Records drawn from a dataset:
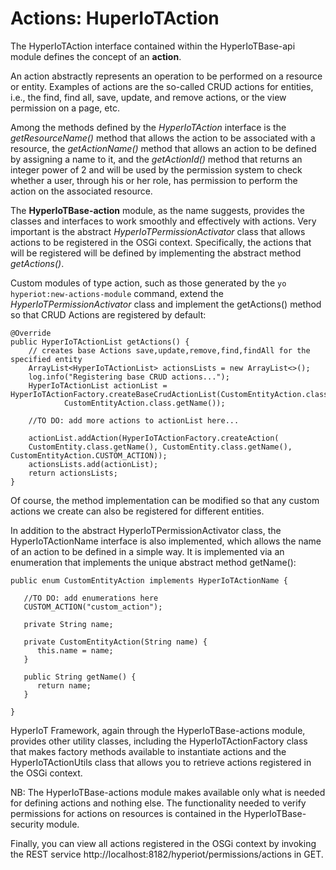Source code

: # Actions: HuperIoTAction [](id=hyperiot-actions)

The HyperIoTAction interface contained within the HyperIoTBase-api module defines the concept of an <b>action</b>.

An action abstractly represents an operation to be performed on a resource or entity.
Examples of actions are the so-called CRUD actions for entities, i.e., the find, find all, save, update, and remove actions, or the view permission on a page, etc.

Among the methods defined by the <i>HyperIoTAction</i> interface is the <i>getResourceName()</i> method that allows the action to be associated with a resource, the <i>getActionName()</i> method that allows an action to be defined by assigning a name to it, and the <i>getActionId()</i> method that returns an integer power of 2 and will be used by the permission system to check whether a user, through his or her role, has permission to perform the action on the associated resource.

The <b>HyperIoTBase-action</b> module, as the name suggests, provides the classes and interfaces to work smoothly and effectively with actions.
Very important is the abstract <i>HyperIoTPermissionActivator</i> class that allows actions to be registered in the OSGi context. Specifically, the actions that will be registered will be defined by implementing the abstract method <i>getActions()</i>.

Custom modules of type action, such as those generated by the ```yo hyperiot:new-actions-module``` command, extend the <i>HyperIoTPermissionActivator</i> class and implement the getActions() method so that CRUD Actions are registered by default:

```
@Override
public HyperIoTActionList getActions() {
    // creates base Actions save,update,remove,find,findAll for the specified entity
    ArrayList<HyperIoTActionList> actionsLists = new ArrayList<>();
    log.info("Registering base CRUD actions...");
    HyperIoTActionList actionList = HyperIoTActionFactory.createBaseCrudActionList(CustomEntityAction.class.getName(),
            CustomEntityAction.class.getName());
            
    //TO DO: add more actions to actionList here...
    
    actionList.addAction(HyperIoTActionFactory.createAction(
    CustomEntity.class.getName(), CustomEntity.class.getName(), CustomEntityAction.CUSTOM_ACTION));
    actionsLists.add(actionList);
    return actionsLists;
}
```

Of course, the method implementation can be modified so that any custom actions we create can also be registered for different entities.

In addition to the abstract HyperIoTPermissionActivator class, the HyperIoTActionName interface is also implemented, which allows the name of an action to be defined in a simple way. It is implemented via an enumeration that implements the unique abstract method getName():

```
public enum CustomEntityAction implements HyperIoTActionName {
   
   //TO DO: add enumerations here
   CUSTOM_ACTION("custom_action");

   private String name;

   private CustomEntityAction(String name) {
      this.name = name;
   }

   public String getName() {
      return name;
   }

}
```

HyperIoT Framework, again through the HyperIoTBase-actions module, provides other utility classes, including the HyperIoTActionFactory class that makes factory methods available to instantiate actions and the HyperIoTActionUtils class that allows you to retrieve actions registered in the OSGi context.

NB: The HyperIoTBase-actions module makes available only what is needed for defining actions and nothing else. The functionality needed to verify permissions for actions on resources is contained in the HyperIoTBase-security module.

Finally, you can view all actions registered in the OSGi context by invoking the REST service http://localhost:8182/hyperiot/permissions/actions in GET.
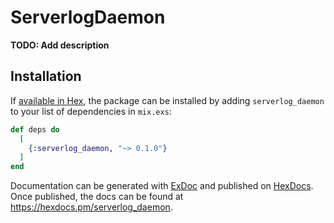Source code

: # ServerlogDaemon

**TODO: Add description**

## Installation

If [available in Hex](https://hex.pm/docs/publish), the package can be installed
by adding `serverlog_daemon` to your list of dependencies in `mix.exs`:

```elixir
def deps do
  [
    {:serverlog_daemon, "~> 0.1.0"}
  ]
end
```

Documentation can be generated with [ExDoc](https://github.com/elixir-lang/ex_doc)
and published on [HexDocs](https://hexdocs.pm). Once published, the docs can
be found at <https://hexdocs.pm/serverlog_daemon>.

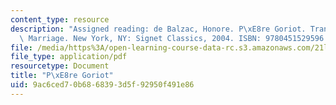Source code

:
 ```yaml
---
content_type: resource
description: "Assigned reading: de Balzac, Honore. P\xE8re Goriot. Translated by Ellen\
  \ Marriage. New York, NY: Signet Classics, 2004. ISBN: 9780451529596. "
file: /media/https%3A/open-learning-course-data-rc.s3.amazonaws.com/21l-472-major-european-novels-fall-2008/9ac6ced70b6868393d5f92950f491e86_pere_goriot.pdf
file_type: application/pdf
resourcetype: Document
title: "P\xE8re Goriot"
uid: 9ac6ced7-0b68-6839-3d5f-92950f491e86
---
```

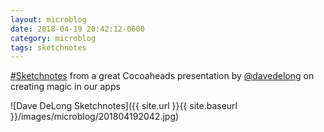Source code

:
 ```yaml
---
layout: microblog
date: 2018-04-19 20:42:12-0600
category: microblog
tags: sketchnotes
---
```

[#Sketchnotes](/tags/sketchnotes) from a great Cocoaheads presentation by [@davedelong](https://twitter.com/davedelong) on creating magic in our apps

![Dave DeLong Sketchnotes]({{ site.url }}{{ site.baseurl }}/images/microblog/201804192042.jpg)
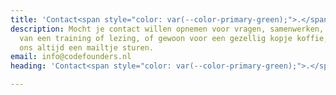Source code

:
 ```yaml
---
title: 'Contact<span style="color: var(--color-primary-green);">.</span>'
description: Mocht je contact willen opnemen voor vragen, samenwerken, het boeken
  van een training of lezing, of gewoon voor een gezellig kopje koffie, dan kun je
  ons altijd een mailtje sturen.
email: info@codefounders.nl
heading: 'Contact<span style="color: var(--color-primary-green);">.</span>'

---
```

__Instructions for the task__:
Please print the lines above exactly, beginning at the first line of the entries and ending at the line holding "The HyperIoTAction interface", and leave the pictures out.

__Solution to the problem__:
Source code

: # Actions: HuperIoTAction [](id=hyperiot-actions)

The HyperIoTAction interface contained within the HyperIoTBase-api module defines the concept of an <b>action</b>.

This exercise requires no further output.